It is probably safe, but there are some caveats.

Suppose we have

T array[LEN];

Then &array is of type T(*)[LEN].

Next, &array + 1 is again of type T(*)[LEN], pointing just past the end of the original array.

Next, *(&array + 1) is of type T[LEN], which may be implicitly converted to T*, still pointing just past the end of the original array. (So we did NOT dereference an invalid memory location: the * operator is not evaluated).

Next, *(&array + 1) - 1 is of type T*, pointing at the last array location.

Finally, we dereference this (which is legitimate if the array length is not zero): *(*(&array + 1) - 1) gives the last array element, a value of type T.

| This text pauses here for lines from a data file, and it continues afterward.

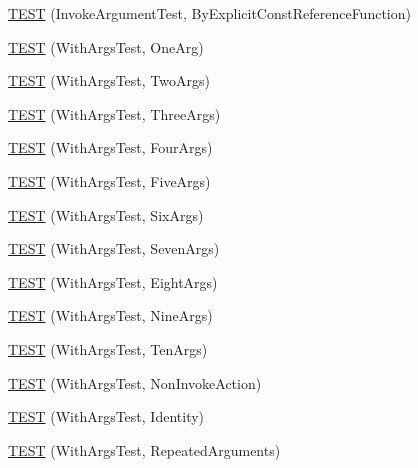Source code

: \begin{DoxyCompactItemize}
\item 
\hyperlink{namespacetesting_1_1gmock__generated__actions__test_accb544431629bfb38a618343daaa54c2}{T\+E\+ST} (Invoke\+Argument\+Test, By\+Explicit\+Const\+Reference\+Function)
\item 
\hyperlink{namespacetesting_1_1gmock__generated__actions__test_ae6ef9e9d09c01cd0699a3044fd8c3f1f}{T\+E\+ST} (With\+Args\+Test, One\+Arg)
\item 
\hyperlink{namespacetesting_1_1gmock__generated__actions__test_afadf90d2d0acc55906bfd7f0f43f8a04}{T\+E\+ST} (With\+Args\+Test, Two\+Args)
\item 
\hyperlink{namespacetesting_1_1gmock__generated__actions__test_acae0920fc83b3990663b9d448b8bfd9a}{T\+E\+ST} (With\+Args\+Test, Three\+Args)
\item 
\hyperlink{namespacetesting_1_1gmock__generated__actions__test_ab7046e566f75756b6fe1ec4d92ff7c2b}{T\+E\+ST} (With\+Args\+Test, Four\+Args)
\item 
\hyperlink{namespacetesting_1_1gmock__generated__actions__test_ab51a43ea1c760e001330400d6cec5bfc}{T\+E\+ST} (With\+Args\+Test, Five\+Args)
\item 
\hyperlink{namespacetesting_1_1gmock__generated__actions__test_a167731ec11d5cf4135d95b01dc59e223}{T\+E\+ST} (With\+Args\+Test, Six\+Args)
\item 
\hyperlink{namespacetesting_1_1gmock__generated__actions__test_a04970f4db4de11d91e59ae8769dccea1}{T\+E\+ST} (With\+Args\+Test, Seven\+Args)
\item 
\hyperlink{namespacetesting_1_1gmock__generated__actions__test_a5cbb36915cb29391752600a2a0e9c7e1}{T\+E\+ST} (With\+Args\+Test, Eight\+Args)
\item 
\hyperlink{namespacetesting_1_1gmock__generated__actions__test_aee9acec4535339649dd3067f671cc6c1}{T\+E\+ST} (With\+Args\+Test, Nine\+Args)
\item 
\hyperlink{namespacetesting_1_1gmock__generated__actions__test_a6a818f5a6c2250d3944f90e4331ebc0e}{T\+E\+ST} (With\+Args\+Test, Ten\+Args)
\item 
\hyperlink{namespacetesting_1_1gmock__generated__actions__test_a5380c41df40cb159d58d4c4c81aeac19}{T\+E\+ST} (With\+Args\+Test, Non\+Invoke\+Action)
\item 
\hyperlink{namespacetesting_1_1gmock__generated__actions__test_a0499d0970300d8d6c252a898222b8dd3}{T\+E\+ST} (With\+Args\+Test, Identity)
\item 
\hyperlink{namespacetesting_1_1gmock__generated__actions__test_aea7114a30b1fc589d14e84f1a27bd1fb}{T\+E\+ST} (With\+Args\+Test, Repeated\+Arguments)

\end{DoxyCompactItemize}
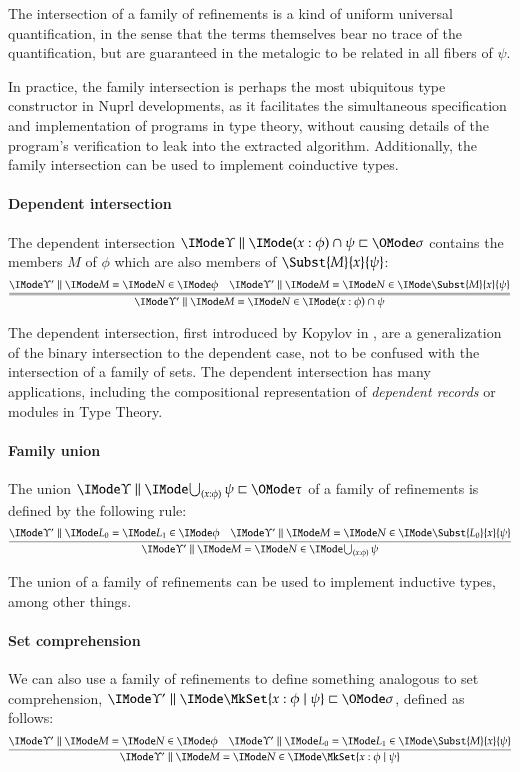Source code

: \documentclass[11pt]{article}
\theoremstyle{definition}
\theoremstyle{notation}
\theoremstyle{remark}
\numberwithin{equation}{section}
\begin{document}
The intersection of a family of refinements is a kind of uniform universal
quantification, in the sense that the terms themselves bear no trace of the
quantification, but are guaranteed in the metalogic to be related in all fibers
of $\psi$.

In practice, the family intersection is perhaps the most ubiquitous type
constructor in Nuprl developments, as it facilitates the simultaneous
specification and implementation of programs in type theory, without causing
details of the program's verification to leak into the extracted algorithm.
Additionally, the family intersection can be used to implement coinductive
types.

\paragraph{Dependent intersection}
The dependent intersection $\Refines{\Upsilon}{(x:\phi)\cap\psi}{\sigma}$
contains the members $M$ of $\phi$ which are also members of
$\Subst{M}{x}{\psi}$:
\[
  \infer={
    \RMemEq{\Upsilon'}{M}{N}{
      (x:\phi)\cap\psi
    }
  }{
    \RMemEq{\Upsilon'}{M}{N}{\phi} &
    \RMemEq{\Upsilon'}{M}{N}{
      \Subst{M}{x}{\psi}
    }
  }
\]

The dependent intersection, first introduced by Kopylov in \cite{kopylov:2000},
are a generalization of the binary intersection to the dependent case, not to
be confused with the intersection of a family of sets. The dependent
intersection has many applications, including the compositional representation
of \emph{dependent records} or modules in Type Theory.

\paragraph{Family union}
The union $\Refines{\Upsilon}{\bigcup_{(x:\phi)}\psi}{\tau}$ of a family of
refinements is defined by the following rule:
\[
  \infer{
    \RMemEq{\Upsilon'}{M}{N}{
      \bigcup_{(x:\phi)}\psi
    }
  }{
    \RMemEq{\Upsilon'}{L_0}{L_1}{\phi} &
    \RMemEq{\Upsilon'}{M}{N}{
      \Subst{L_0}{x}{\psi}
    }
  }
\]

The union of a family of refinements can be used to implement inductive types,
among other things.

\paragraph{Set comprehension}

We can also use a family of refinements to define something analogous to set
comprehension, $\Refines{\Upsilon'}{\MkSet{x:\phi\mid\psi}}{\sigma}$, defined
as follows:
\[
  \infer{
    \RMemEq{\Upsilon'}{M}{N}{
      \MkSet{x:\phi\mid\psi}
    }
  }{
    \RMemEq{\Upsilon'}{M}{N}{\phi} &
    \RMemEq{\Upsilon'}{L_0}{L_1}{
      \Subst{M}{x}{\psi}
    }
  }
\]
\end{document}
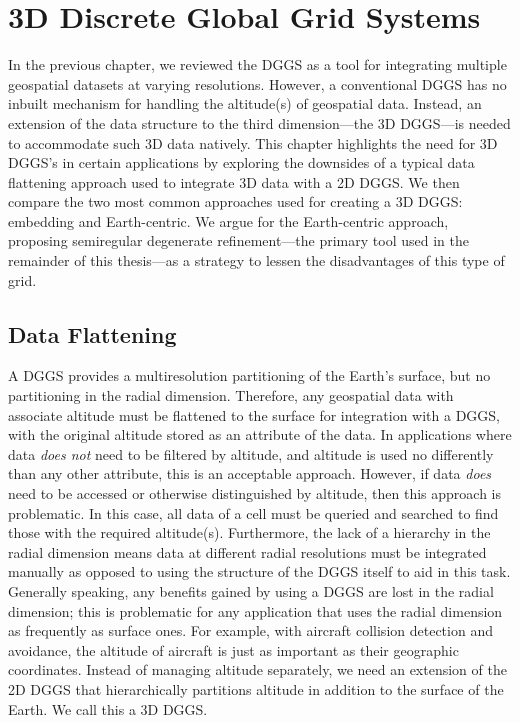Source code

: \chapter{3D Discrete Global Grid Systems} \label{chap:3ddggs}
In the previous chapter, we reviewed the DGGS as a tool for integrating multiple geospatial datasets at varying resolutions.
However, a conventional DGGS has no inbuilt mechanism for handling the altitude(s) of geospatial data.
Instead, an extension of the data structure to the third dimension---the 3D DGGS---is needed to accommodate such 3D data natively.
This chapter highlights the need for 3D DGGS's in certain applications by exploring the downsides of a typical data flattening approach used to integrate 3D data with a 2D DGGS.
We then compare the two most common approaches used for creating a 3D DGGS: embedding and Earth-centric.
We argue for the Earth-centric approach, proposing semiregular degenerate refinement---the primary tool used in the remainder of this thesis---as a strategy to lessen the disadvantages of this type of grid.


\section{Data Flattening} \label{chap:3:flatten}
A DGGS provides a multiresolution partitioning of the Earth's surface, but no partitioning in the radial dimension.
Therefore, any geospatial data with associate altitude must be flattened to the surface for integration with a DGGS, with the original altitude stored as an attribute of the data.
In applications where data \textit{does not} need to be filtered by altitude, and altitude is used no differently than any other attribute, this is an acceptable approach.
However, if data \textit{does} need to be accessed or otherwise distinguished by altitude, then this approach is problematic.
In this case, all data of a cell must be queried and searched to find those with the required altitude(s).
Furthermore, the lack of a hierarchy in the radial dimension means data at different radial resolutions must be integrated manually as opposed to using the structure of the DGGS itself to aid in this task.
Generally speaking, any benefits gained by using a DGGS are lost in the radial dimension; this is problematic for any application that uses the radial dimension as frequently as surface ones.
For example, with aircraft collision detection and avoidance, the altitude of aircraft is just as important as their geographic coordinates.
Instead of managing altitude separately, we need an extension of the 2D DGGS that hierarchically partitions altitude in addition to the surface of the Earth.
We call this a 3D DGGS.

Note that the only time we actually dereference a pointer is in this last step.

Now, the potential caveats.

First, *(&array + 1) formally appears like an attempt to dereference a pointer that points to an invalid memory location. But it really isn't. That's the nature of array pointers: this formal dereference only changes the type of the pointer, does not actually result in an attempt to retrieve value from the referenced location. That is, array is of type T[LEN] but it may be implicitly converted to type &T, pointing to the first element of the array; &array is a pointer to type T[LEN], pointing at the beginning of the array; *(&array+1) is again of type T[LEN] which may be implicitly converted to type &T. At no point is a pointer actually dereferenced.

Second, &array + 1 may in fact be an invalid address, but it really isn't: My C++11 reference manual tells me explicitly that "Taking a pointer to the element one beyond the end of an array is guaranteed to work", and a similar statement is also made in K&R, so I believe it has always been standard behavior.

Finally, in case of a zero-length array, the expression dereferences the memory location just before the array, which may be unallocated/invalid. But this issue would also arise if one used a more conventional approach using sizeof() without testing for nonzero length first.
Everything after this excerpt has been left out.